In Iceland, a country with a population of 320,000 where most everyone is distantly related, inadvertently kissing cousins is a real risk.
A new smartphone app is on hand to help Icelanders avoid accidental incest. The app lets users “bump” phones, and emits a warning alarm if they are closely related.
Some are hailing it as a welcome solution to a very Icelandic form of social embarrassment.
“Everyone has heard the story of going to a family event and running into a girl you hooked up with some time ago,” said Einar Magnusson, a graphic designer in Iceland’s capital, Reykjavik. “It’s not a good feeling when you realize that girl is a second cousin. People may think it’s funny, but (the app) is a necessity.”
The Islendiga-App – “App of Icelanders” – is an idea that may only be possible in Iceland, where most of the population shares descent from a group of ninth-century Viking settlers, and where an online database holds genealogical details of almost the entire population.

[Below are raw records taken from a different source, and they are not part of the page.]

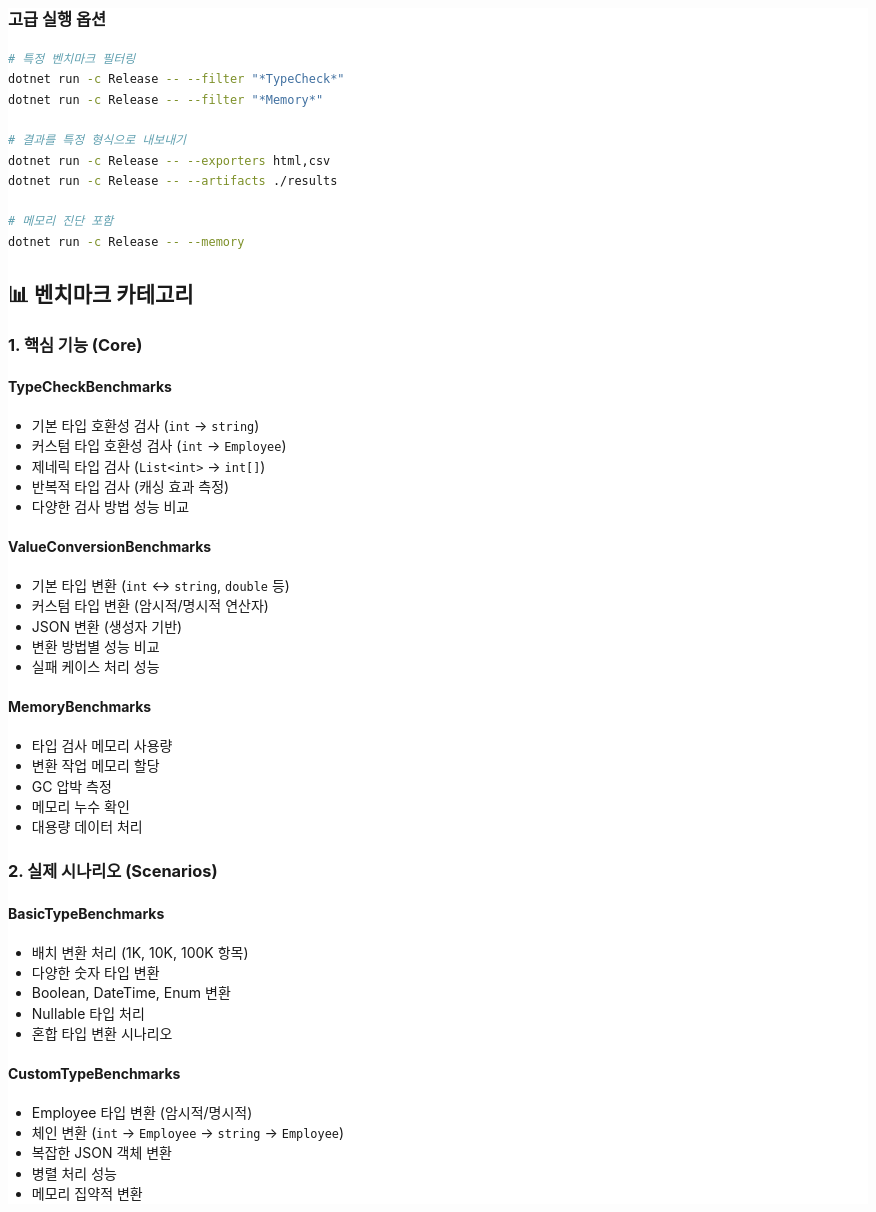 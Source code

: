 ### 고급 실행 옵션

```bash
# 특정 벤치마크 필터링
dotnet run -c Release -- --filter "*TypeCheck*"
dotnet run -c Release -- --filter "*Memory*"

# 결과를 특정 형식으로 내보내기
dotnet run -c Release -- --exporters html,csv
dotnet run -c Release -- --artifacts ./results

# 메모리 진단 포함
dotnet run -c Release -- --memory
```

## 📊 벤치마크 카테고리

### 1. 핵심 기능 (Core)

#### TypeCheckBenchmarks
- 기본 타입 호환성 검사 (`int` → `string`)
- 커스텀 타입 호환성 검사 (`int` → `Employee`)
- 제네릭 타입 검사 (`List<int>` → `int[]`)
- 반복적 타입 검사 (캐싱 효과 측정)
- 다양한 검사 방법 성능 비교

#### ValueConversionBenchmarks
- 기본 타입 변환 (`int` ↔ `string`, `double` 등)
- 커스텀 타입 변환 (암시적/명시적 연산자)
- JSON 변환 (생성자 기반)
- 변환 방법별 성능 비교
- 실패 케이스 처리 성능

#### MemoryBenchmarks
- 타입 검사 메모리 사용량
- 변환 작업 메모리 할당
- GC 압박 측정
- 메모리 누수 확인
- 대용량 데이터 처리

### 2. 실제 시나리오 (Scenarios)

#### BasicTypeBenchmarks
- 배치 변환 처리 (1K, 10K, 100K 항목)
- 다양한 숫자 타입 변환
- Boolean, DateTime, Enum 변환
- Nullable 타입 처리
- 혼합 타입 변환 시나리오

#### CustomTypeBenchmarks
- Employee 타입 변환 (암시적/명시적)
- 체인 변환 (`int` → `Employee` → `string` → `Employee`)
- 복잡한 JSON 객체 변환
- 병렬 처리 성능
- 메모리 집약적 변환
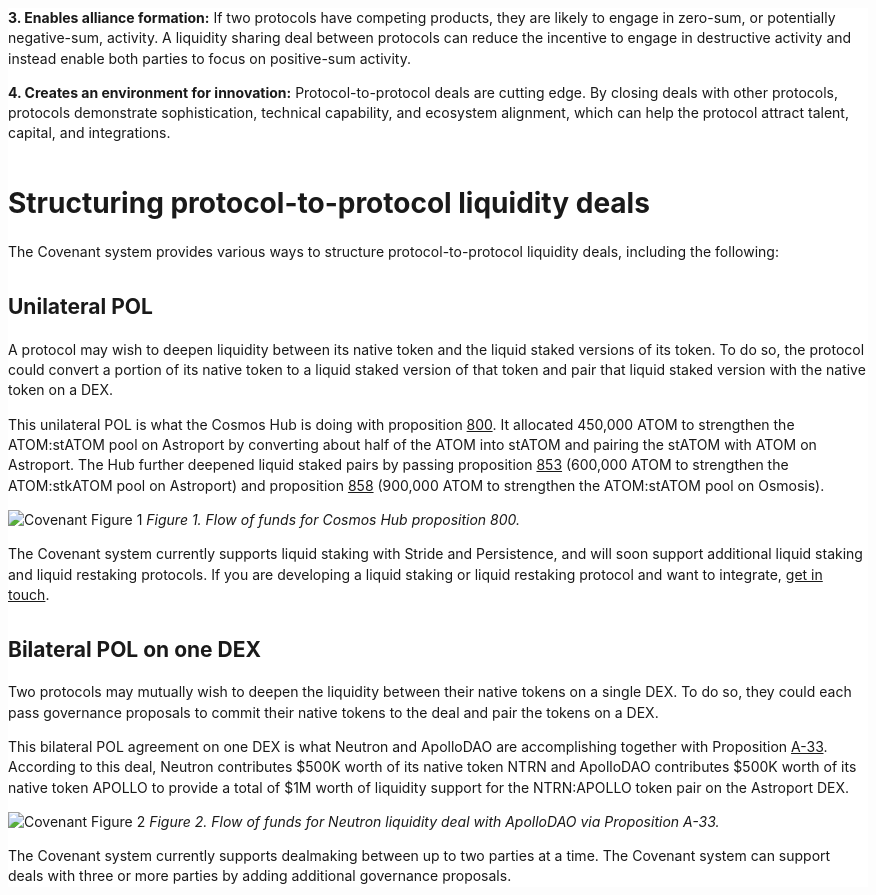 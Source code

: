 **3. Enables alliance formation:** If two protocols have competing products, they are likely to engage in zero-sum, or potentially negative-sum, activity. A liquidity sharing deal between protocols can reduce the incentive to engage in destructive activity and instead enable both parties to focus on positive-sum activity.

**4. Creates an environment for innovation:** Protocol-to-protocol deals are cutting edge. By closing deals with other protocols, protocols demonstrate sophistication, technical capability, and ecosystem alignment, which can help the protocol attract talent, capital, and integrations.

# Structuring protocol-to-protocol liquidity deals

The Covenant system provides various ways to structure protocol-to-protocol liquidity deals, including the following:

## Unilateral POL

A protocol may wish to deepen liquidity between its native token and the liquid staked versions of its token. To do so, the protocol could convert a portion of its native token to a liquid staked version of that token and pair that liquid staked version with the native token on a DEX.

This unilateral POL is what the Cosmos Hub is doing with proposition [800](https://wallet.keplr.app/chains/cosmos-hub/proposals/800). It allocated 450,000 ATOM to strengthen the ATOM:stATOM pool on Astroport by converting about half of the ATOM into stATOM and pairing the stATOM with ATOM on Astroport. The Hub further deepened liquid staked pairs by passing proposition [853](https://www.mintscan.io/cosmos/proposals/853) (600,000 ATOM to strengthen the ATOM:stkATOM pool on Astroport) and proposition [858](https://www.mintscan.io/cosmos/proposals/858) (900,000 ATOM to strengthen the ATOM:stATOM pool on Osmosis).

![Covenant Figure 1](/img/blog/covenant-fig-1.png)
_Figure 1. Flow of funds for Cosmos Hub proposition 800._

The Covenant system currently supports liquid staking with Stride and Persistence, and will soon support additional liquid staking and liquid restaking protocols. If you are developing a liquid staking or liquid restaking protocol and want to integrate, [get in touch](https://x.com/ValenceZone).

## Bilateral POL on one DEX

Two protocols may mutually wish to deepen the liquidity between their native tokens on a single DEX. To do so, they could each pass governance proposals to commit their native tokens to the deal and pair the tokens on a DEX.

This bilateral POL agreement on one DEX is what Neutron and ApolloDAO are accomplishing together with Proposition [A-33](https://governance.neutron.org/proposals/A/33). According to this deal, Neutron contributes $500K worth of its native token NTRN and ApolloDAO contributes $500K worth of its native token APOLLO to provide a total of $1M worth of liquidity support for the NTRN:APOLLO token pair on the Astroport DEX.

![Covenant Figure 2](/img/blog/covenant-fig-2.png)
_Figure 2. Flow of funds for Neutron liquidity deal with ApolloDAO via Proposition A-33._

The Covenant system currently supports dealmaking between up to two parties at a time. The Covenant system can support deals with three or more parties by adding additional governance proposals.
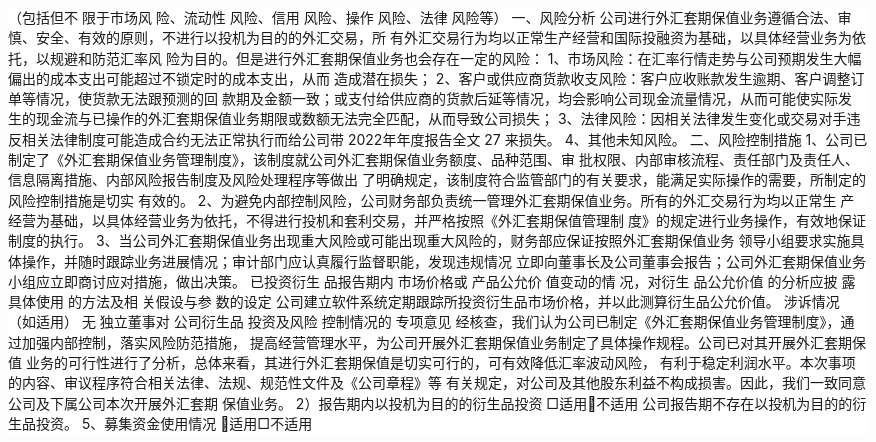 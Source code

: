 （包括但不
限于市场风
险、流动性
风险、信用
风险、操作
风险、法律
风险等）
一、风险分析
公司进行外汇套期保值业务遵循合法、审慎、安全、有效的原则，不进行以投机为目的的外汇交易，所
有外汇交易行为均以正常生产经营和国际投融资为基础，以具体经营业务为依托，以规避和防范汇率风
险为目的。但是进行外汇套期保值业务也会存在一定的风险：
1、市场风险：在汇率行情走势与公司预期发生大幅偏出的成本支出可能超过不锁定时的成本支出，从而
造成潜在损失；
2、客户或供应商货款收支风险：客户应收账款发生逾期、客户调整订单等情况，使货款无法跟预测的回
款期及金额一致；或支付给供应商的货款后延等情况，均会影响公司现金流量情况，从而可能使实际发
生的现金流与已操作的外汇套期保值业务期限或数额无法完全匹配，从而导致公司损失；
3、法律风险：因相关法律发生变化或交易对手违反相关法律制度可能造成合约无法正常执行而给公司带
2022年年度报告全文
27
来损失。
4、其他未知风险。
二、风险控制措施
1、公司已制定了《外汇套期保值业务管理制度》，该制度就公司外汇套期保值业务额度、品种范围、审
批权限、内部审核流程、责任部门及责任人、信息隔离措施、内部风险报告制度及风险处理程序等做出
了明确规定，该制度符合监管部门的有关要求，能满足实际操作的需要，所制定的风险控制措施是切实
有效的。
2、为避免内部控制风险，公司财务部负责统一管理外汇套期保值业务。所有的外汇交易行为均以正常生
产经营为基础，以具体经营业务为依托，不得进行投机和套利交易，并严格按照《外汇套期保值管理制
度》的规定进行业务操作，有效地保证制度的执行。
3、当公司外汇套期保值业务出现重大风险或可能出现重大风险的，财务部应保证按照外汇套期保值业务
领导小组要求实施具体操作，并随时跟踪业务进展情况；审计部门应认真履行监督职能，发现违规情况
立即向董事长及公司董事会报告；公司外汇套期保值业务小组应立即商讨应对措施，做出决策。
已投资衍生
品报告期内
市场价格或
产品公允价
值变动的情
况，对衍生
品公允价值
的分析应披
露具体使用
的方法及相
关假设与参
数的设定
公司建立软件系统定期跟踪所投资衍生品市场价格，并以此测算衍生品公允价值。
涉诉情况
（如适用）
无
独立董事对
公司衍生品
投资及风险
控制情况的
专项意见
经核查，我们认为公司已制定《外汇套期保值业务管理制度》，通过加强内部控制，落实风险防范措施，
提高经营管理水平，为公司开展外汇套期保值业务制定了具体操作规程。公司已对其开展外汇套期保值
业务的可行性进行了分析，总体来看，其进行外汇套期保值是切实可行的，可有效降低汇率波动风险，
有利于稳定利润水平。本次事项的内容、审议程序符合相关法律、法规、规范性文件及《公司章程》等
有关规定，对公司及其他股东利益不构成损害。因此，我们一致同意公司及下属公司本次开展外汇套期
保值业务。
2）报告期内以投机为目的的衍生品投资
□适用不适用
公司报告期不存在以投机为目的的衍生品投资。
5、募集资金使用情况
适用□不适用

The app was created by three University of Iceland software engineering students for a contest calling for “new creative uses” of the Islendingabok, or Book of Icelanders, an online database of residents and their family trees stretching back 1,200 years.
Arnar Freyr Adalsteinsson, one of the trio, said it allows any two Icelanders to see how closely related they are, simply by touching phones.
Currently available for Android phones, it has been downloaded almost 4,000 times since it was launched earlier this month. The creators also hope to develop an iPhone version.
Stefansson says the “bump” feature is an attention-grabbing but relatively minor aspect of an app that brings Icelanders’ love of genealogy into the 21st century.
He also hopes it won’t convey the wrong impression about Iceland.
“The Icelandic nation is not inbred,” he said. “This app is interesting. It makes the data much more available. But the idea that it will be used by young people to make sure they don’t marry their cousins is of much more interest to the press than a reflection of reality.”
It may also be of limited use. Currently, the alarm only alerts users if they and their new acquaintance have a common grandparent, and most people already know who their first cousins are.
Adalsteinsson stresses that the app has other, less sexual uses.
“We added a birthday calendar to make sure you don’t forget your relatives’ birthdays,” he said.